Il y a trois catégories de partis. Ceux qui pensent pouvoir y gagner et se drapent dans la défense de la démocratie pour défendre leur position (la N-VA, le Vlaams Belang, le PP). Deuxième catégorie, ceux qui pensent y perdre et se drapent dans la stabilité du pays pour leur défense (c’est le cas du MR ou du PS). Et puis, il y a ceux qui pensent y gagner mais qui n’osent pas le dire de peur de le dire (c’est le cas d’Ecolo et peut-être du VLD).

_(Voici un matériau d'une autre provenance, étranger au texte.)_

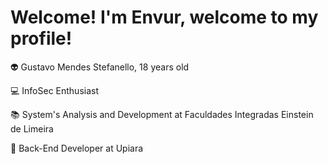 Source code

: # Welcome! I'm Envur, welcome to my profile!

👽 Gustavo Mendes Stefanello, 18 years old

💻 InfoSec Enthusiast

📚 System's Analysis and Development at Faculdades Integradas Einstein de Limeira

🏢 Back-End Developer at Upiara

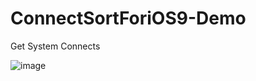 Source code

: # ConnectSortForiOS9-Demo
Get System Connects

![image](https://github.com/FTCcheV/ConnectSortForiOS9/blob/master/ConnectSortForiOS9/ConnectSortForiOS9/%E6%95%88%E6%9E%9C.png)
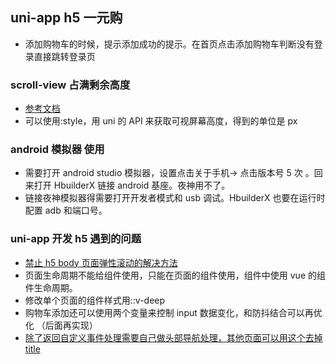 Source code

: ## uni-app h5 一元购

- 添加购物车的时候，提示添加成功的提示。在首页点击添加购物车判断没有登录直接跳转登录页

### scroll-view 占满剩余高度

- [参考文档](https://blog.csdn.net/victor_E_N_01185/article/details/128959036)
- 可以使用:style，用 uni 的 API 来获取可视屏幕高度，得到的单位是 px

### android 模拟器 使用

- 需要打开 android studio 模拟器，设置点击关于手机-> 点击版本号 5 次 。回来打开 HbuilderX 链接 android 基座。夜神用不了。
- 链接夜神模拟器得需要打开开发者模式和 usb 调试。HbuilderX 也要在运行时配置 adb 和端口号。

### uni-app 开发 h5 遇到的问题

- [禁止 h5 body 页面弹性滚动的解决方法](https://blog.csdn.net/Dream_Fever/article/details/125394931)
- 页面生命周期不能给组件使用，只能在页面的组件使用，组件中使用 vue 的组件生命周期。
- 修改单个页面的组件样式用::v-deep
- 购物车添加还可以使用两个变量来控制 input 数据变化，和防抖结合可以再优化 （后面再实现）
- [除了返回自定义事件处理需要自己做头部导航处理，其他页面可以用这个去掉 title](https://www.jianshu.com/p/a8f6e43b5022)
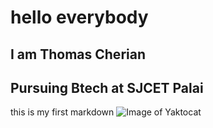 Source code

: # hello everybody
## I am Thomas Cherian 
## Pursuing Btech at SJCET Palai
this is my first markdown 
![Image of Yaktocat](https://octodex.github.com/images/yaktocat.png)
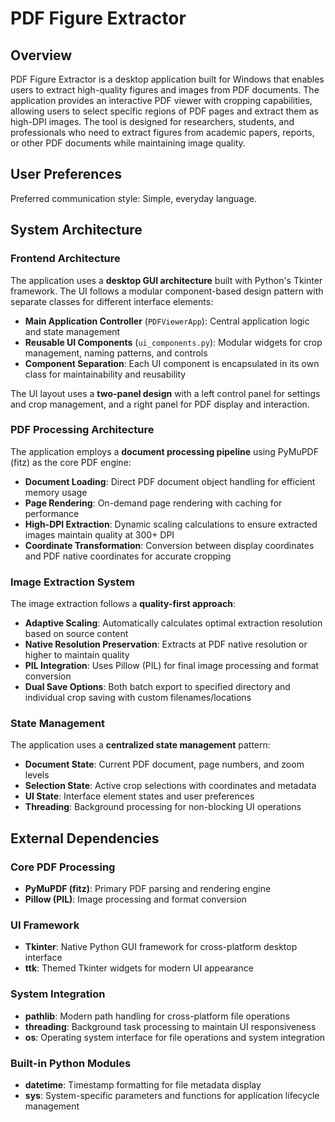 # PDF Figure Extractor

## Overview

PDF Figure Extractor is a desktop application built for Windows that enables users to extract high-quality figures and images from PDF documents. The application provides an interactive PDF viewer with cropping capabilities, allowing users to select specific regions of PDF pages and extract them as high-DPI images. The tool is designed for researchers, students, and professionals who need to extract figures from academic papers, reports, or other PDF documents while maintaining image quality.

## User Preferences

Preferred communication style: Simple, everyday language.

## System Architecture

### Frontend Architecture
The application uses a **desktop GUI architecture** built with Python's Tkinter framework. The UI follows a modular component-based design pattern with separate classes for different interface elements:

- **Main Application Controller** (`PDFViewerApp`): Central application logic and state management
- **Reusable UI Components** (`ui_components.py`): Modular widgets for crop management, naming patterns, and controls
- **Component Separation**: Each UI component is encapsulated in its own class for maintainability and reusability

The UI layout uses a **two-panel design** with a left control panel for settings and crop management, and a right panel for PDF display and interaction.

### PDF Processing Architecture
The application employs a **document processing pipeline** using PyMuPDF (fitz) as the core PDF engine:

- **Document Loading**: Direct PDF document object handling for efficient memory usage
- **Page Rendering**: On-demand page rendering with caching for performance
- **High-DPI Extraction**: Dynamic scaling calculations to ensure extracted images maintain quality at 300+ DPI
- **Coordinate Transformation**: Conversion between display coordinates and PDF native coordinates for accurate cropping

### Image Extraction System
The image extraction follows a **quality-first approach**:

- **Adaptive Scaling**: Automatically calculates optimal extraction resolution based on source content
- **Native Resolution Preservation**: Extracts at PDF native resolution or higher to maintain quality
- **PIL Integration**: Uses Pillow (PIL) for final image processing and format conversion
- **Dual Save Options**: Both batch export to specified directory and individual crop saving with custom filenames/locations

### State Management
The application uses a **centralized state management** pattern:

- **Document State**: Current PDF document, page numbers, and zoom levels
- **Selection State**: Active crop selections with coordinates and metadata
- **UI State**: Interface element states and user preferences
- **Threading**: Background processing for non-blocking UI operations

## External Dependencies

### Core PDF Processing
- **PyMuPDF (fitz)**: Primary PDF parsing and rendering engine
- **Pillow (PIL)**: Image processing and format conversion

### UI Framework
- **Tkinter**: Native Python GUI framework for cross-platform desktop interface
- **ttk**: Themed Tkinter widgets for modern UI appearance

### System Integration
- **pathlib**: Modern path handling for cross-platform file operations
- **threading**: Background task processing to maintain UI responsiveness
- **os**: Operating system interface for file operations and system integration

### Built-in Python Modules
- **datetime**: Timestamp formatting for file metadata display
- **sys**: System-specific parameters and functions for application lifecycle management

Bref, il n’y a pour l’heure pas de majorité pour faire respecter l’évidence. Quand il n’y a plus de majorité autour d'un gouvernement et qu’il n’y en a pas de rechange, on se retourne avec humilité vers le citoyen et on lui rend les clefs.

Une horreur politique

Il y a un argument qui tient la route pour éviter les élections anticipées : des élections risqueraient de compliquer fameusement la vie politique du pays et potentiellement le bien-être des citoyens.  Car si les chambres sont dissoutes aujourd'hui, on votera fin janvier, début février. Ce qui veut dire qu'il y aura une formation de gouvernement alors que se tient une autre campagne électorale pour les régionales et les européennes. C’est compliqué à gérer, il faut bien le reconnaître. On a eu un scrutin en octobre et ça a bouté le feu au fédéral avec la N-VA qui a changé de position sur le pacte de Marrakech.

À part cet argument là, les autres sont tous très contestables et, il faut bien le dire, cachent assez mal la peur des élections. Comme si obliger le citoyen à aller aux urnes à quelques mois d’intervalle était quasiment suicidaire. Et le pire c’est que c’est bien possible.

Phobie du vote

Cette phobie du vote n’existe pas que chez les politiques. Beaucoup de citoyens râlent déjà par réseaux sociaux interposés en disant que si on leur impose une fois de plus d’aller voter ils se vengeront sur les partis qui ont déclenché l’élection. C’est ça qui n’est pas normal au fond. Nous n’avons plus une relation apaisée avec les scrutins. Peut-être parce que le vote perd petit à petit de son sens, que l’électeur juge que les dés sont jetés, que son vote ne compte pas. (Ce qui est discutable puisque si on est en crise c'est justement parce que des partis, la N-VA et le MR, ont tenu compte des signaux envoyés par les citoyens le 14 octobre.) 

Le paradoxe, je pose ça là avant Noël, c'est que la seule manière de sortir de cette méfiance mutuelle, c’est d’aller voter, re-voter et voter encore. Aller par exemple, vers un système à la Suisse, où l’on vote au moins 4 fois par an. Avec un mix de démocratie directe et indirecte.

Pour ne plus en avoir marre de voter, il faut donc se préparer à voter souvent. Pour que chacun puisse retrouver le sentiment de peser sur le destin collectif. En passant, pour faire ça, il faudra changer la Constitution et passer par une réforme institutionnelle. C’est l’autre tabou absolu des partis côté francophone. Personne n’osera vous parler de ça durant la campagne de peur de recevoir une fessée magistrale de l’électeur. Or, ne pas demander de réforme de l’État c’est au fond faire comme si le fédéralisme actuel fonctionnait bien.